• **Data extracted from a collection**:
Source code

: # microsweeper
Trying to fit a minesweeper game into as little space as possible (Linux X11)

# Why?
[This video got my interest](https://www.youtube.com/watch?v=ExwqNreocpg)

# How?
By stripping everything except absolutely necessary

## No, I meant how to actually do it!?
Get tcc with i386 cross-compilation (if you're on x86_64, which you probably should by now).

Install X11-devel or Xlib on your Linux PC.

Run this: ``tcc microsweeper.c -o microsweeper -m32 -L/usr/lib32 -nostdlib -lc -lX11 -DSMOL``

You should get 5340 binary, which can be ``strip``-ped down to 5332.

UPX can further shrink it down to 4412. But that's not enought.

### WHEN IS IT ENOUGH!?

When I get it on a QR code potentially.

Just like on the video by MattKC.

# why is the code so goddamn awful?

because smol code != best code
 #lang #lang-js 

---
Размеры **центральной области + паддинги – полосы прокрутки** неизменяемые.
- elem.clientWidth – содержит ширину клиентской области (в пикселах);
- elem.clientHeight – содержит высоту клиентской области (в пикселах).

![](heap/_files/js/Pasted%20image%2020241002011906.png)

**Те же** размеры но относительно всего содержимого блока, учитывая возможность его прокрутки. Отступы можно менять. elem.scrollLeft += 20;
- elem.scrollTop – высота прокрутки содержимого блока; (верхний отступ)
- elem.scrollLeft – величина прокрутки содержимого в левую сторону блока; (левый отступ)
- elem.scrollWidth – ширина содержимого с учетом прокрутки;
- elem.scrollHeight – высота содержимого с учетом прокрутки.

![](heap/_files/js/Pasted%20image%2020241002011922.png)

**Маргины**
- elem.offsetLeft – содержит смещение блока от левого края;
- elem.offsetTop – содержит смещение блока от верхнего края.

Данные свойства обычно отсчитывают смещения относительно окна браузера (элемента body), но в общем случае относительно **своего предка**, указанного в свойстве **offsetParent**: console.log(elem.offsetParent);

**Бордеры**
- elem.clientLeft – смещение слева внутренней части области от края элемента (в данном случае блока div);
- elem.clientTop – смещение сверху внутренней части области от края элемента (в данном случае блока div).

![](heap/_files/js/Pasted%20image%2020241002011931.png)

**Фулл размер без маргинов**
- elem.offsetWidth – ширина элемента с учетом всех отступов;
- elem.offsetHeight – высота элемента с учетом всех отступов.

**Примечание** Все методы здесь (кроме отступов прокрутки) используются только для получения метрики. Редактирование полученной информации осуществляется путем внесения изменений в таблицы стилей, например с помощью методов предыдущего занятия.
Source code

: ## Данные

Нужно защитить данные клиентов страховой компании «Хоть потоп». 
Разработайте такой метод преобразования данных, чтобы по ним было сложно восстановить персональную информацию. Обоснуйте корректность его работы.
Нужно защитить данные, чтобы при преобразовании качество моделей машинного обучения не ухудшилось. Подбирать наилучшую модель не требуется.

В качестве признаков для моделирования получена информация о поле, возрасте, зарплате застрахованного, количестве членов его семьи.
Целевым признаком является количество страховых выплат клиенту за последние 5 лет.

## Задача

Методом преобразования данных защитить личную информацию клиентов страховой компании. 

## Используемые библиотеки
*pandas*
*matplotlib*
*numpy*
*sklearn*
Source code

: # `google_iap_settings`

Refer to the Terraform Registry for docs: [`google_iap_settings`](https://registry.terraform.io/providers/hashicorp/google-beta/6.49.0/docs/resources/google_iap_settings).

• **THE TASK**: Could you restate word for word the lines above, from the one that contains "# why is the code so goddamn awful?" through the one that contains "- elem.offsetHeight –", and no others?

• **RESPONSE TO THIS TASK**:
# why is the code so goddamn awful?

because smol code != best code
 #lang #lang-js 

---
Размеры **центральной области + паддинги – полосы прокрутки** неизменяемые.
- elem.clientWidth – содержит ширину клиентской области (в пикселах);
- elem.clientHeight – содержит высоту клиентской области (в пикселах).

![](heap/_files/js/Pasted%20image%2020241002011906.png)

**Те же** размеры но относительно всего содержимого блока, учитывая возможность его прокрутки. Отступы можно менять. elem.scrollLeft += 20;
- elem.scrollTop – высота прокрутки содержимого блока; (верхний отступ)
- elem.scrollLeft – величина прокрутки содержимого в левую сторону блока; (левый отступ)
- elem.scrollWidth – ширина содержимого с учетом прокрутки;
- elem.scrollHeight – высота содержимого с учетом прокрутки.

![](heap/_files/js/Pasted%20image%2020241002011922.png)

**Маргины**
- elem.offsetLeft – содержит смещение блока от левого края;
- elem.offsetTop – содержит смещение блока от верхнего края.

Данные свойства обычно отсчитывают смещения относительно окна браузера (элемента body), но в общем случае относительно **своего предка**, указанного в свойстве **offsetParent**: console.log(elem.offsetParent);

**Бордеры**
- elem.clientLeft – смещение слева внутренней части области от края элемента (в данном случае блока div);
- elem.clientTop – смещение сверху внутренней части области от края элемента (в данном случае блока div).

![](heap/_files/js/Pasted%20image%2020241002011931.png)

**Фулл размер без маргинов**
- elem.offsetWidth – ширина элемента с учетом всех отступов;
- elem.offsetHeight – высота элемента с учетом всех отступов.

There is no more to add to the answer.